We can't wait to see what our public will reveal. Some of the hardest moments in our lives. Often ones we will never forget no matter how hard we try...
- When my mom calls me squiggy in front of everyone. - Theodore
- I am embarrassed that I have nothing to say that you would print.
- When my brother put something in someone else's pocket. - Eva
- Wow, free pen. Thanks!
- I crashed into the bagel store in Shelburne two years ago!
- I was skate boarding with a frozen blended coffee and hit a pebble on Church St. The drink hit the ground forming a perfect puddle which I landed in in front of some of the most attractive people I would never meet. :(
- One time I pushed back too hard on my bike pedal and fell off my seat. - Sammy, age 5
- I was in class leaning in my seat, fell backward hit my head on the water fountain.
- When I was in first grade I was heading out of school with everyone.
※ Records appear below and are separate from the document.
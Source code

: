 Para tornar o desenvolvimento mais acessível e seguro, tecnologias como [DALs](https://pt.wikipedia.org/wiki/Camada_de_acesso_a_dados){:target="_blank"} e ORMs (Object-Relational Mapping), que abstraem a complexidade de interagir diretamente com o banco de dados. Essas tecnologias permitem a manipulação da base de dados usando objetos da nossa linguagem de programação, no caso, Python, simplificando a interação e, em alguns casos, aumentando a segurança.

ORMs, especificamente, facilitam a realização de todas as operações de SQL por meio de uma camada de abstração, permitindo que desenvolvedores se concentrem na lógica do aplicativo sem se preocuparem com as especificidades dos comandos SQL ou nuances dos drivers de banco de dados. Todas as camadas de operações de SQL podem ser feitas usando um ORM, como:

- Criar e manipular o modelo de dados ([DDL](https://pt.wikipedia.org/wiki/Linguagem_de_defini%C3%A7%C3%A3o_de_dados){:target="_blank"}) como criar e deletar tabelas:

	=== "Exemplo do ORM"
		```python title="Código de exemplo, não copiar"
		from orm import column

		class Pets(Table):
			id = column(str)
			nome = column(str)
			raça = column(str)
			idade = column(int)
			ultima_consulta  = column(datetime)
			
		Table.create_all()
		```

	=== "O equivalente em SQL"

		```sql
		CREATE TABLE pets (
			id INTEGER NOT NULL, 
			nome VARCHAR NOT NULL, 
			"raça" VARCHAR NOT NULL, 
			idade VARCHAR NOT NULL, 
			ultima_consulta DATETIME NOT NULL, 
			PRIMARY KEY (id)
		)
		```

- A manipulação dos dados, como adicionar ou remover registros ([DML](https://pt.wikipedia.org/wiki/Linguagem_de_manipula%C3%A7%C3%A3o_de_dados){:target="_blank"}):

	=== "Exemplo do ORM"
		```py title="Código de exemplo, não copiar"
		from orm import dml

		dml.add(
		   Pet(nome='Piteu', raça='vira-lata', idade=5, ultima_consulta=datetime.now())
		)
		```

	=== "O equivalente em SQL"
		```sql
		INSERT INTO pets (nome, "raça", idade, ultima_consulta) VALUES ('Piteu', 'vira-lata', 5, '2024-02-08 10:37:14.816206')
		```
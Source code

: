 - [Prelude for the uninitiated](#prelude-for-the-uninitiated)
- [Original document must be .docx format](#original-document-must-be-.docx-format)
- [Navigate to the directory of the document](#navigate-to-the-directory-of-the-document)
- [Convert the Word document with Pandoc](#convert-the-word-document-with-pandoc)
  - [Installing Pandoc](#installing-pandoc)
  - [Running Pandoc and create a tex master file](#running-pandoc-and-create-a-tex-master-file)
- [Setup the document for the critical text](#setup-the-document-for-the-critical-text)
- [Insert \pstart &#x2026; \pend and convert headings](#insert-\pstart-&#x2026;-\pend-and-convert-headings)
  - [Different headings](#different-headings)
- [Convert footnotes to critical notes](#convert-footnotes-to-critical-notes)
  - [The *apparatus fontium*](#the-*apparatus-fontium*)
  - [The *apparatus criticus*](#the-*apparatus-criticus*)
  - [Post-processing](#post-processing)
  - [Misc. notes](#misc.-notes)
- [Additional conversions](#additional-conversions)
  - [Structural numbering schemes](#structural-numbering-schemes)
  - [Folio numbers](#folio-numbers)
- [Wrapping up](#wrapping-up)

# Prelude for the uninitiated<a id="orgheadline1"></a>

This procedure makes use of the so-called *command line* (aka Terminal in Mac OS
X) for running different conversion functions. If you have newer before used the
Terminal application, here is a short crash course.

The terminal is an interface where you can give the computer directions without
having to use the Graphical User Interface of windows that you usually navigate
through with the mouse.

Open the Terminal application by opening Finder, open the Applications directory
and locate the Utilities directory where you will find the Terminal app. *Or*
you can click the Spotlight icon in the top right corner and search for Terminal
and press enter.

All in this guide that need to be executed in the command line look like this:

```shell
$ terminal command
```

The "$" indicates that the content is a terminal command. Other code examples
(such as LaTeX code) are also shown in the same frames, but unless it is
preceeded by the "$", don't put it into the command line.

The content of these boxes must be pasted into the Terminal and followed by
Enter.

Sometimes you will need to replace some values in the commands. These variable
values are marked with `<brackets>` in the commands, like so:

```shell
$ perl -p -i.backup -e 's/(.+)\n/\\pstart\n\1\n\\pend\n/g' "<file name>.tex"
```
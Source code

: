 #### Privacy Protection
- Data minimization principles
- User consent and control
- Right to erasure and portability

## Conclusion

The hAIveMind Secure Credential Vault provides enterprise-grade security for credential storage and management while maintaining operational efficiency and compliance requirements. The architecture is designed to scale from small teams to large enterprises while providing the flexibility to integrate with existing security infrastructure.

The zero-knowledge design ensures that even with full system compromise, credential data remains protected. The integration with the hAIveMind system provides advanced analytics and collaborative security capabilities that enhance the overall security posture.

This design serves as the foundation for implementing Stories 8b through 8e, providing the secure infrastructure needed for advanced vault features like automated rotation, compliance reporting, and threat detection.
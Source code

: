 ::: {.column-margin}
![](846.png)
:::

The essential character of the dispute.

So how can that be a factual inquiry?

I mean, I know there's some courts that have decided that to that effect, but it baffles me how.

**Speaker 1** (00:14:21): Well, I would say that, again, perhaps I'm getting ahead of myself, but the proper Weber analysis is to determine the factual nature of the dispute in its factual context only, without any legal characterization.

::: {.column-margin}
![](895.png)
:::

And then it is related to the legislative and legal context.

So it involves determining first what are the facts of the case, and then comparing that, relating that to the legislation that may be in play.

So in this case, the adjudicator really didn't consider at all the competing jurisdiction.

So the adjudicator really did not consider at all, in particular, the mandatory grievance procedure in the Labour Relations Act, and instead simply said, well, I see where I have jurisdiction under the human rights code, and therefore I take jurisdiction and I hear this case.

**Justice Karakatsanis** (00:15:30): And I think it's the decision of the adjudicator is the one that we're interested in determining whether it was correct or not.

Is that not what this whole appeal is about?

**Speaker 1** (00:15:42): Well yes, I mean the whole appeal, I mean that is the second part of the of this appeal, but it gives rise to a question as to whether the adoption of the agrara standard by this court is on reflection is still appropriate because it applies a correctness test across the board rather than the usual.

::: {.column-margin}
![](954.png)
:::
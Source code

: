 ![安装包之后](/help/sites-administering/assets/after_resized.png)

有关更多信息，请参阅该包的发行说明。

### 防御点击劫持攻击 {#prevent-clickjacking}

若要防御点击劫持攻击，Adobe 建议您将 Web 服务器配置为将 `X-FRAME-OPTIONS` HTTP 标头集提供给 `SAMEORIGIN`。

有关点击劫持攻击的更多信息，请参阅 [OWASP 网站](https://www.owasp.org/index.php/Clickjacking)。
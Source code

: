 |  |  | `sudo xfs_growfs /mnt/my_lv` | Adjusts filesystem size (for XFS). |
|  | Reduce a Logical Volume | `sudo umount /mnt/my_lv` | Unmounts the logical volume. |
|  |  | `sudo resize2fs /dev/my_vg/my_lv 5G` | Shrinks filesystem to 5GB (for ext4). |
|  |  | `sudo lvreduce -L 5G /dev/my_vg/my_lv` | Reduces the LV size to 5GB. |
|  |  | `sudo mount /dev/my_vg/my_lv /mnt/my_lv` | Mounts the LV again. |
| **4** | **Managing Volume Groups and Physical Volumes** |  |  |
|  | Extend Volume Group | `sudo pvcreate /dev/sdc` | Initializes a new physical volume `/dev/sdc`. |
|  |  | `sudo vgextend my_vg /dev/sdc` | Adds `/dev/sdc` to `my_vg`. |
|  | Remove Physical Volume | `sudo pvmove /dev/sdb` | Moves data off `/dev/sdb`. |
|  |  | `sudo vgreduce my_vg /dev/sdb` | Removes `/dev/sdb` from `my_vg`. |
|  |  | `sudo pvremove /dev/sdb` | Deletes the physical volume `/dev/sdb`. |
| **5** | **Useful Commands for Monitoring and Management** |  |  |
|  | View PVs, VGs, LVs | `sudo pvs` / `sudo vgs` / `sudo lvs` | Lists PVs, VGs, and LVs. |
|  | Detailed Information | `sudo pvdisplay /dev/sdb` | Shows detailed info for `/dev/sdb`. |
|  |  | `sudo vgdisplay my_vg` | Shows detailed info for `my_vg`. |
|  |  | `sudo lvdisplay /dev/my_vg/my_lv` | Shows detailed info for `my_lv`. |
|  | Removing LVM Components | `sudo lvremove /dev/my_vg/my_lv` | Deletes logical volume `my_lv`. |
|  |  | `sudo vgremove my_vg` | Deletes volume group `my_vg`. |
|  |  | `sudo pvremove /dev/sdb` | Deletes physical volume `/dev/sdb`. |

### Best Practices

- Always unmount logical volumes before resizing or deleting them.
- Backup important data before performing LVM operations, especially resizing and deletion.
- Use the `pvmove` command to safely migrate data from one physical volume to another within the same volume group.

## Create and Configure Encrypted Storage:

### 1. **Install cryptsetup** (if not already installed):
A teacher came up to me and pulled on my dress...it was caught in my backpack! - Juliana
- When I was 11, my parents at the supper table told jokes about the moile who circumcised me and what an awful job he did.
- When I got sick and had to go to bed at my own birthday sleepover. - E.P., age 11
- Once my next door neighbors pulled down my pants, ALida, age 7
- Once, I accidentally "fluffed" after prom when I was sleeping in the car with my boyfriend of 2 months. Luckily he wasn't too grossed out.
- Tired from shopping I walked into a 3-way mirror and said "Oh, excuse me, I'm sorry" to myself!
- A classic -- my skirt was tucked all the way into my nylons in the back -- full butt exposure -- walking down the hall in high school
- When I was four, I passed gas on an airplane and said "I have gas" - A. from S. Burlington
- I labelled a power point presentation as my power point, but abbreviated it "my pp" so at a talk of lots of scientists it opened up on the big screen as "my pp"
- Going to the beach with my bikini on, but forgetting I was still wearing a front closure bra that I had simply unhooked the late night prior. I didn't discover what I'd done until I was at a busy beach on the Cape...and I had to try and wrestle off the bra with everyone behind me.
- I guess I've had a few...once I stood up in fourth grade to recite a story and I was so thin (at the time) that my skirt fell down in front of the whole class! Going to school was a little harder for the rest of the spring. - Karen
- When I was seven, we were at my grandpa's house in Oklahoma for Christmas. I fell off the top bunk one morning with the whole family sitting around the bunkhouse drinking coffee. Uncles, aunts, cousins, grandpa, parents, everybody laughed. So embarrassing. - Coyote
- I don't get embarrassed too easily...so after cutting a male client's hair in Burlington, he noticed this funny wire poking out of my shirt. It was the underwire from my bra! So I wore it as a head band for the rest of the day. Not embarrassing, just funny.
- I was 15 and in Cancun with my family. I wanted to be off in the water alone to look cool or whatever. I was taken by a wave and came up topless. A man came over and asked me if I was ok? I was completely embarrassed and feeling very uncool.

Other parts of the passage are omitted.